Likewise, there is a cableway, railway and walkway! Enjoy this geographic wonder!
"Greater Blue Mountains Area " was added to Unesco's World Heritage List in 2000. From the Blue Mountains, the lower valley looks like as a large green canyon. The Three Sisters (922, 918, 906 metres asl) which dominated the valley, are named following a Aboriginal dream-time legend. The blue haze actually comes from eucalyptus trees, and is the reason the Blue Mountains got their name.
Since my first visit in june 2000, heavy investments have been made around Katoomba to host massive tourits flows. You will find $cenic railway (said as the steepest in the world), $cenic flyway and $cenic $kyway (for vertignious amateur), $cenic walkway... I think that all these equipements are not very scenic because not well integrated in a such preserve environment. So Blue Mountains becomes the main touristic spot out of Sydney. Try to find less crowed spot to admire more preserve nature.
I must admit that I catch the Blues Mountains rides...
A great day trip west of Sydney. At Katoomba you can view the 3 sisters- lovely rock formations. The mountain views are spectacular and bush walks are nice. Also go on the scenic railway at almost a right angle down the mountain and come back up by skycab. The scenery is breathtaking.
If you want to know where the three sisters are just like the roos in the pic, please visit my Blue Mountains page :o)
Saw this option on the internet before heading to Sydney but I made no plans. While walking around I stopped at a tourist kiosk and asked about tours there and found one to be very inexpensive--$60 AU. There are tons of different packages at varying prices but I opted for the cheap one.
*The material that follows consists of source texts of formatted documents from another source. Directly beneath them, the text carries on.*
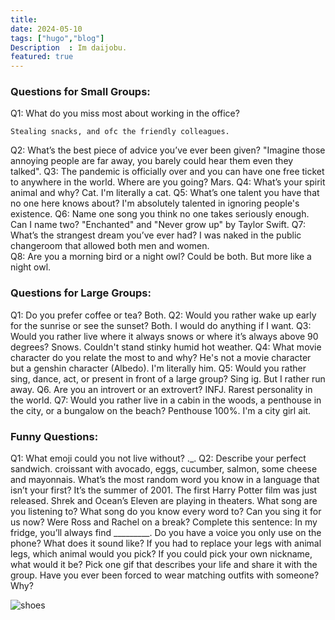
 ```yaml
---
title: 
date: 2024-05-10
tags: ["hugo","blog"]
Description  : Im daijobu.
featured: true
---
```


### Questions for Small Groups:
Q1: What do you miss most about working in the office?

    Stealing snacks, and ofc the friendly colleagues.
Q2: What’s the best piece of advice you’ve ever been given?
    "Imagine those annoying people are far away, you barely could hear them even they talked".
Q3: The pandemic is officially over and you can have one free ticket to anywhere in the world. Where are you going?
    Mars.
Q4: What’s your spirit animal and why?
    Cat. I'm literally a cat.
Q5: What’s one talent you have that no one here knows about?
    I'm absolutely talented in ignoring people's existence.
Q6: Name one song you think no one takes seriously enough.
    Can I name two? "Enchanted" and "Never grow up" by Taylor Swift. 
Q7: What’s the strangest dream you’ve ever had?
    I was naked in the public changeroom that allowed both men and women.   
Q8: Are you a morning bird or a night owl?
    Could be both. But more like a night owl.
    
### Questions for Large Groups:
Q1: Do you prefer coffee or tea?
    Both.
Q2: Would you rather wake up early for the sunrise or see the sunset?
    Both. I would do anything if I want.
Q3: Would you rather live where it always snows or where it’s always above 90 degrees?
    Snows. Couldn't stand stinky humid hot weather.
Q4: What movie character do you relate the most to and why?
    He's not a movie character but a genshin character (Albedo). I'm literally him.
Q5: Would you rather sing, dance, act, or present in front of a large group?
    Sing ig. But I rather run away.
Q6. Are you an introvert or an extrovert?
    INFJ. Rarest personality in the world.
Q7: Would you rather live in a cabin in the woods, a penthouse in the city, or a bungalow on the beach?
    Penthouse 100%. I'm a city girl ait.

### Funny Questions:
Q1: What emoji could you not live without?
    ._.
Q2: Describe your perfect sandwich.
    croissant with avocado, eggs, cucumber, salmon, some cheese and mayonnais.
What’s the most random word you know in a language that isn’t your first?
It’s the summer of 2001. The first Harry Potter film was just released. Shrek and Ocean’s Eleven are playing in theaters. What song are you listening to?
What song do you know every word to? Can you sing it for us now?
Were Ross and Rachel on a break?
Complete this sentence: In my fridge, you’ll always find _________.
Do you have a voice you only use on the phone? What does it sound like?
If you had to replace your legs with animal legs, which animal would you pick?
If you could pick your own nickname, what would it be?
Pick one gif that describes your life and share it with the group.
Have you ever been forced to wear matching outfits with someone? Why?


![shoes](https://i.imgur.com/Ab01Crc.jpeg)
Got picked up the next morning at the hostel. One person I was talking to was waiting for a pick-up as well, but hers was in a 4wd jeep with only three others and mine was in a broken down people hauler. The guide was fantastic, very informative. I ran into the other person in the park--seems we go to the same places for different prices. I do remember there was one tour that offered extensive hiking, but I was not dissappointed as I had ample opportunity to get my heart rate up! If I ever have more time I will certainly look into an overnight and even multi day trip with lots of hiking as the area is beautiful and there are tons of trails. Plus I would have liked more time to watch the kangaroos--it was the hot part of the day and they were just chillin in the shade.
Here is a description of the last trail of the day:The Giant Stairway - Federal pass walk.
This walk entails walking down a very steep staircase of approximately 1000 stairs. The views on the way down are absolutely breathtaking. It is no surprise this walk is so famous. When you get to the bottom of the staircase your legs will almost certainly feel a little wobbly. From here you turn right and walk along an 2 to 3 kilomtere undulating rainforest pathway at the base of the cliff until you arrive at the Scenic Railway platform. This walk is perfectly suited for those that want to get away from the big crowds. It is worth keeping in mind, the best views are on the way down into the valley, as once at the bottom, you will not get too many expansive photo oportunities due to the density of the forest. After taking one more look at the Jamison valley you then catch the Scenic Railway back to the top of the valley where you meet up with the rest of the group.
Just a word of caution about this stop, you are charged extra to tram up and it is NO escape from crowds! I opted to hike down which was great and I was alone but when I reached the platform I could not even move as two full bus loads of Japanese stuffed the narrow path--I turned around and hiked back up and only saw a few brave tourists on their way down. I loved the climb but can't say everyone is as excited about exercise as I am--was the only one on my tour that attempted it.